How to complete this task
All records below are to be duplicated exactly, with every picture excluded.

Input records
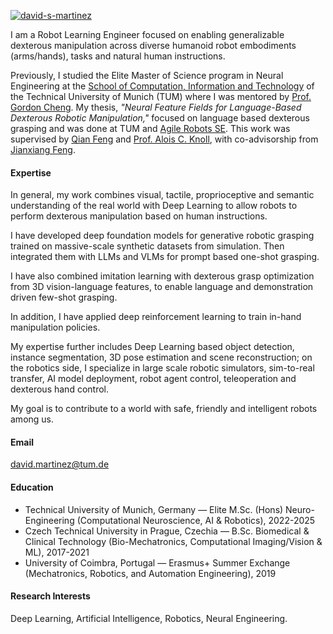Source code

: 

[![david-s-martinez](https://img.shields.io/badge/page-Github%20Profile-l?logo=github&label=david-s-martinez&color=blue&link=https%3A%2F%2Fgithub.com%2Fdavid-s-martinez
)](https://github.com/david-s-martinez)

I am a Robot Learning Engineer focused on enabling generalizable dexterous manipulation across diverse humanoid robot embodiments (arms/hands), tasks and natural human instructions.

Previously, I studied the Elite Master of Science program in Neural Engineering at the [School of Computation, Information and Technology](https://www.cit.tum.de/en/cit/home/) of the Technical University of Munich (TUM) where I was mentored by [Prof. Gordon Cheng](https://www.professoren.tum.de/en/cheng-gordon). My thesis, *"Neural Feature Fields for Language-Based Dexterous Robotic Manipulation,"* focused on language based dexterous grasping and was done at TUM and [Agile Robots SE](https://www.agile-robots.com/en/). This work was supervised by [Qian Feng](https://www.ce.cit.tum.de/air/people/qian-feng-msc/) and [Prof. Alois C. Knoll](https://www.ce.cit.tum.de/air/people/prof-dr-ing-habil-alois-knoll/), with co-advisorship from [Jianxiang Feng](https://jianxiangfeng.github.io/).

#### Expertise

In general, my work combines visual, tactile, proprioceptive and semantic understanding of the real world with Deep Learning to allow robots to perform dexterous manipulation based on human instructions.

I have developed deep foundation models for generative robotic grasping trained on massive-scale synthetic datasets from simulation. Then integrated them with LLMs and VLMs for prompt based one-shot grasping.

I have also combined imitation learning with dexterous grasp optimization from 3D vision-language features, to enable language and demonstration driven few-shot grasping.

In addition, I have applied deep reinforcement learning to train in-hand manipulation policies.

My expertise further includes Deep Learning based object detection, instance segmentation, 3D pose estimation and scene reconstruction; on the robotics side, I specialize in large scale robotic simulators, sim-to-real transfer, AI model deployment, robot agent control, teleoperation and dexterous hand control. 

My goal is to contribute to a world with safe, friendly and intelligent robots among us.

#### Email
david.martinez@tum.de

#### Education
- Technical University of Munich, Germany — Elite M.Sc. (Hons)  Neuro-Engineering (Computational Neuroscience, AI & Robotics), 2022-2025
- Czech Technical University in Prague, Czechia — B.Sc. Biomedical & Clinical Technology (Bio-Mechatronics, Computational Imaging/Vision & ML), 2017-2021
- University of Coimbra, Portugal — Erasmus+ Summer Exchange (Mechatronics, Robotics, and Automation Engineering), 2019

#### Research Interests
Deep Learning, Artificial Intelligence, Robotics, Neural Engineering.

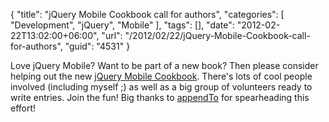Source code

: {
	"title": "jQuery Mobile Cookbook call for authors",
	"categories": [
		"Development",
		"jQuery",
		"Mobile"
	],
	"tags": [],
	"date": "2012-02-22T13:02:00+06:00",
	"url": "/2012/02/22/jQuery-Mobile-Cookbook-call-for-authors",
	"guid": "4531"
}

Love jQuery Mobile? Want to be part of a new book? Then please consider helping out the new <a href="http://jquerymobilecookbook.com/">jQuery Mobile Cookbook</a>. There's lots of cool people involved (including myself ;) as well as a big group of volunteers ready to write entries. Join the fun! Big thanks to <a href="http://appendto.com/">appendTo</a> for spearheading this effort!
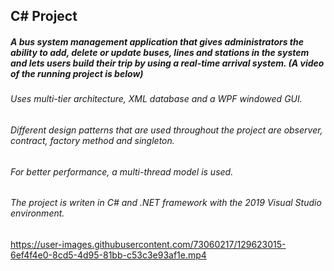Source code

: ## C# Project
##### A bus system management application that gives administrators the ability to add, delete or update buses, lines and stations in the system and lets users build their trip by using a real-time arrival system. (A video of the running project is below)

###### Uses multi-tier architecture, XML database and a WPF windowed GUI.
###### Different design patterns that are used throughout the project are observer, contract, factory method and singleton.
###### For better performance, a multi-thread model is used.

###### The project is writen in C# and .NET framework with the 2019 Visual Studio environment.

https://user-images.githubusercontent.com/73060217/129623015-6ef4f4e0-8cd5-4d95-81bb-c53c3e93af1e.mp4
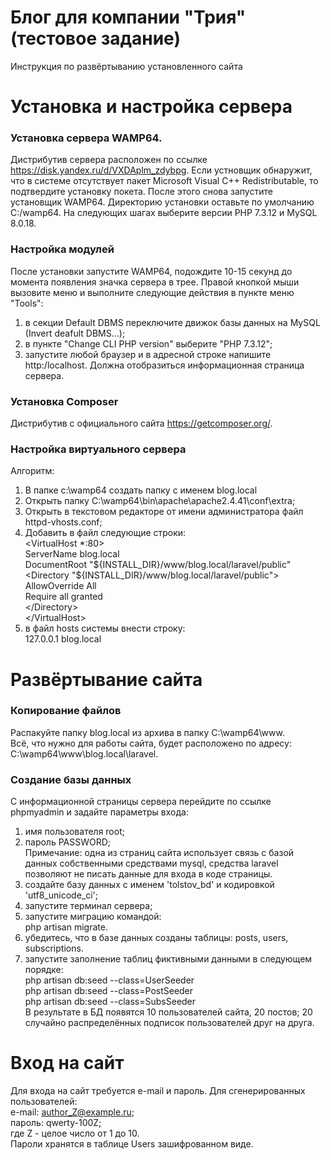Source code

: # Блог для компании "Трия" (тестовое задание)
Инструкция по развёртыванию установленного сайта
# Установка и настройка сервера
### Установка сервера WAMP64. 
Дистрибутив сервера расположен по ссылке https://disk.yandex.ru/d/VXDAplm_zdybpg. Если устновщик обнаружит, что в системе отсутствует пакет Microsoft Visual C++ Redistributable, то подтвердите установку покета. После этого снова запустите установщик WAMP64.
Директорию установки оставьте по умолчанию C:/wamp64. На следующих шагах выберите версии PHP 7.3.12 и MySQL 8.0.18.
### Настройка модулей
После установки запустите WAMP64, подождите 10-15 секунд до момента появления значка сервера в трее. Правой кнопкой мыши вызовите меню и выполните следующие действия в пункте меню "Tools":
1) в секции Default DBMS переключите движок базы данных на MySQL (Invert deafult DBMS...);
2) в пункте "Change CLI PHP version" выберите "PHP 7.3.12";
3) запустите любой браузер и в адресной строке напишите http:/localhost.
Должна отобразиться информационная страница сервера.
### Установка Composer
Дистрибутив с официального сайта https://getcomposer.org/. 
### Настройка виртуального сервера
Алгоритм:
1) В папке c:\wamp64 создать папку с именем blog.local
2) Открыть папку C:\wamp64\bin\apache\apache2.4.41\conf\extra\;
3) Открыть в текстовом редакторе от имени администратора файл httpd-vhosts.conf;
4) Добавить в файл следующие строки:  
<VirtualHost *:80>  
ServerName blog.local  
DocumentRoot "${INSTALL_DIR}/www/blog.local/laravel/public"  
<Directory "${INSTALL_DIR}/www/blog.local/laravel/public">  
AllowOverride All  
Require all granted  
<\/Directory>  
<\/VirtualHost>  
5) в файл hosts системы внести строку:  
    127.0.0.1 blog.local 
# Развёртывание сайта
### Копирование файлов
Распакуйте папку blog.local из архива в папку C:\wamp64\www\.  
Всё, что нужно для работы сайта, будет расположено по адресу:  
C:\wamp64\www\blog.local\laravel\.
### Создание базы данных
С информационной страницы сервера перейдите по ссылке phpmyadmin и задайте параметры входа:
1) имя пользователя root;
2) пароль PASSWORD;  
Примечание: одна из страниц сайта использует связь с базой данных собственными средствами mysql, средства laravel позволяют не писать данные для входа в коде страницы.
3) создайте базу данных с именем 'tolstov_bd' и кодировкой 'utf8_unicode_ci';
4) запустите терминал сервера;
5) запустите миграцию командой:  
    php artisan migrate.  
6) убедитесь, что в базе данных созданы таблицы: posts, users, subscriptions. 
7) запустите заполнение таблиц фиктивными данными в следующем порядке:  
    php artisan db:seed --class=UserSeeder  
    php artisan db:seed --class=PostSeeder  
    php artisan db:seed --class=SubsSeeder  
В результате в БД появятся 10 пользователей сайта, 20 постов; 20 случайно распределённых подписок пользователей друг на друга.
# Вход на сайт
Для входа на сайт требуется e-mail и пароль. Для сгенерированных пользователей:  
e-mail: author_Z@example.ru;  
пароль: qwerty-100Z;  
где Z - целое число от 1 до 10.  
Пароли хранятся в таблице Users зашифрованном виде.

Worked solution
Source code

: 

[![david-s-martinez](https://img.shields.io/badge/page-Github%20Profile-l?logo=github&label=david-s-martinez&color=blue&link=https%3A%2F%2Fgithub.com%2Fdavid-s-martinez
)](https://github.com/david-s-martinez)

I am a Robot Learning Engineer focused on enabling generalizable dexterous manipulation across diverse humanoid robot embodiments (arms/hands), tasks and natural human instructions.

Previously, I studied the Elite Master of Science program in Neural Engineering at the [School of Computation, Information and Technology](https://www.cit.tum.de/en/cit/home/) of the Technical University of Munich (TUM) where I was mentored by [Prof. Gordon Cheng](https://www.professoren.tum.de/en/cheng-gordon). My thesis, *"Neural Feature Fields for Language-Based Dexterous Robotic Manipulation,"* focused on language based dexterous grasping and was done at TUM and [Agile Robots SE](https://www.agile-robots.com/en/). This work was supervised by [Qian Feng](https://www.ce.cit.tum.de/air/people/qian-feng-msc/) and [Prof. Alois C. Knoll](https://www.ce.cit.tum.de/air/people/prof-dr-ing-habil-alois-knoll/), with co-advisorship from [Jianxiang Feng](https://jianxiangfeng.github.io/).

#### Expertise

In general, my work combines visual, tactile, proprioceptive and semantic understanding of the real world with Deep Learning to allow robots to perform dexterous manipulation based on human instructions.

I have developed deep foundation models for generative robotic grasping trained on massive-scale synthetic datasets from simulation. Then integrated them with LLMs and VLMs for prompt based one-shot grasping.

I have also combined imitation learning with dexterous grasp optimization from 3D vision-language features, to enable language and demonstration driven few-shot grasping.

In addition, I have applied deep reinforcement learning to train in-hand manipulation policies.

My expertise further includes Deep Learning based object detection, instance segmentation, 3D pose estimation and scene reconstruction; on the robotics side, I specialize in large scale robotic simulators, sim-to-real transfer, AI model deployment, robot agent control, teleoperation and dexterous hand control. 

My goal is to contribute to a world with safe, friendly and intelligent robots among us.

#### Email
david.martinez@tum.de

#### Education
- Technical University of Munich, Germany — Elite M.Sc. (Hons)  Neuro-Engineering (Computational Neuroscience, AI & Robotics), 2022-2025
- Czech Technical University in Prague, Czechia — B.Sc. Biomedical & Clinical Technology (Bio-Mechatronics, Computational Imaging/Vision & ML), 2017-2021
- University of Coimbra, Portugal — Erasmus+ Summer Exchange (Mechatronics, Robotics, and Automation Engineering), 2019

#### Research Interests
Deep Learning, Artificial Intelligence, Robotics, Neural Engineering.

Source code

: {
	"title": "jQuery Mobile Cookbook call for authors",
	"categories": [
		"Development",
		"jQuery",
		"Mobile"
	],
	"tags": [],
	"date": "2012-02-22T13:02:00+06:00",
	"url": "/2012/02/22/jQuery-Mobile-Cookbook-call-for-authors",
	"guid": "4531"
}

Love jQuery Mobile? Want to be part of a new book? Then please consider helping out the new <a href="http://jquerymobilecookbook.com/">jQuery Mobile Cookbook</a>. There's lots of cool people involved (including myself ;) as well as a big group of volunteers ready to write entries. Join the fun! Big thanks to <a href="http://appendto.com/">appendTo</a> for spearheading this effort!
Source code

: ## C# Project
##### A bus system management application that gives administrators the ability to add, delete or update buses, lines and stations in the system and lets users build their trip by using a real-time arrival system. (A video of the running project is below)

###### Uses multi-tier architecture, XML database and a WPF windowed GUI.
###### Different design patterns that are used throughout the project are observer, contract, factory method and singleton.
###### For better performance, a multi-thread model is used.

###### The project is writen in C# and .NET framework with the 2019 Visual Studio environment.

https://user-images.githubusercontent.com/73060217/129623015-6ef4f4e0-8cd5-4d95-81bb-c53c3e93af1e.mp4
Source code

: # Блог для компании "Трия" (тестовое задание)
Инструкция по развёртыванию установленного сайта
# Установка и настройка сервера
### Установка сервера WAMP64. 
Дистрибутив сервера расположен по ссылке https://disk.yandex.ru/d/VXDAplm_zdybpg. Если устновщик обнаружит, что в системе отсутствует пакет Microsoft Visual C++ Redistributable, то подтвердите установку покета. После этого снова запустите установщик WAMP64.
Директорию установки оставьте по умолчанию C:/wamp64. На следующих шагах выберите версии PHP 7.3.12 и MySQL 8.0.18.
### Настройка модулей
После установки запустите WAMP64, подождите 10-15 секунд до момента появления значка сервера в трее. Правой кнопкой мыши вызовите меню и выполните следующие действия в пункте меню "Tools":
1) в секции Default DBMS переключите движок базы данных на MySQL (Invert deafult DBMS...);
2) в пункте "Change CLI PHP version" выберите "PHP 7.3.12";
3) запустите любой браузер и в адресной строке напишите http:/localhost.
Должна отобразиться информационная страница сервера.
### Установка Composer
Дистрибутив с официального сайта https://getcomposer.org/. 
### Настройка виртуального сервера
Алгоритм:
1) В папке c:\wamp64 создать папку с именем blog.local
2) Открыть папку C:\wamp64\bin\apache\apache2.4.41\conf\extra\;
3) Открыть в текстовом редакторе от имени администратора файл httpd-vhosts.conf;
4) Добавить в файл следующие строки:  
<VirtualHost *:80>  
ServerName blog.local  
DocumentRoot "${INSTALL_DIR}/www/blog.local/laravel/public"  
<Directory "${INSTALL_DIR}/www/blog.local/laravel/public">  
AllowOverride All  
Require all granted  
<\/Directory>  
<\/VirtualHost>  
5) в файл hosts системы внести строку:  
    127.0.0.1 blog.local 
# Развёртывание сайта
### Копирование файлов
Распакуйте папку blog.local из архива в папку C:\wamp64\www\.  
Всё, что нужно для работы сайта, будет расположено по адресу:  
C:\wamp64\www\blog.local\laravel\.
### Создание базы данных
С информационной страницы сервера перейдите по ссылке phpmyadmin и задайте параметры входа:
1) имя пользователя root;
2) пароль PASSWORD;  
Примечание: одна из страниц сайта использует связь с базой данных собственными средствами mysql, средства laravel позволяют не писать данные для входа в коде страницы.
3) создайте базу данных с именем 'tolstov_bd' и кодировкой 'utf8_unicode_ci';
4) запустите терминал сервера;
5) запустите миграцию командой:  
    php artisan migrate.  
6) убедитесь, что в базе данных созданы таблицы: posts, users, subscriptions. 
7) запустите заполнение таблиц фиктивными данными в следующем порядке:  
    php artisan db:seed --class=UserSeeder  
    php artisan db:seed --class=PostSeeder  
    php artisan db:seed --class=SubsSeeder  
В результате в БД появятся 10 пользователей сайта, 20 постов; 20 случайно распределённых подписок пользователей друг на друга.
# Вход на сайт
Для входа на сайт требуется e-mail и пароль. Для сгенерированных пользователей:  
e-mail: author_Z@example.ru;  
пароль: qwerty-100Z;  
где Z - целое число от 1 до 10.  
Пароли хранятся в таблице Users зашифрованном виде.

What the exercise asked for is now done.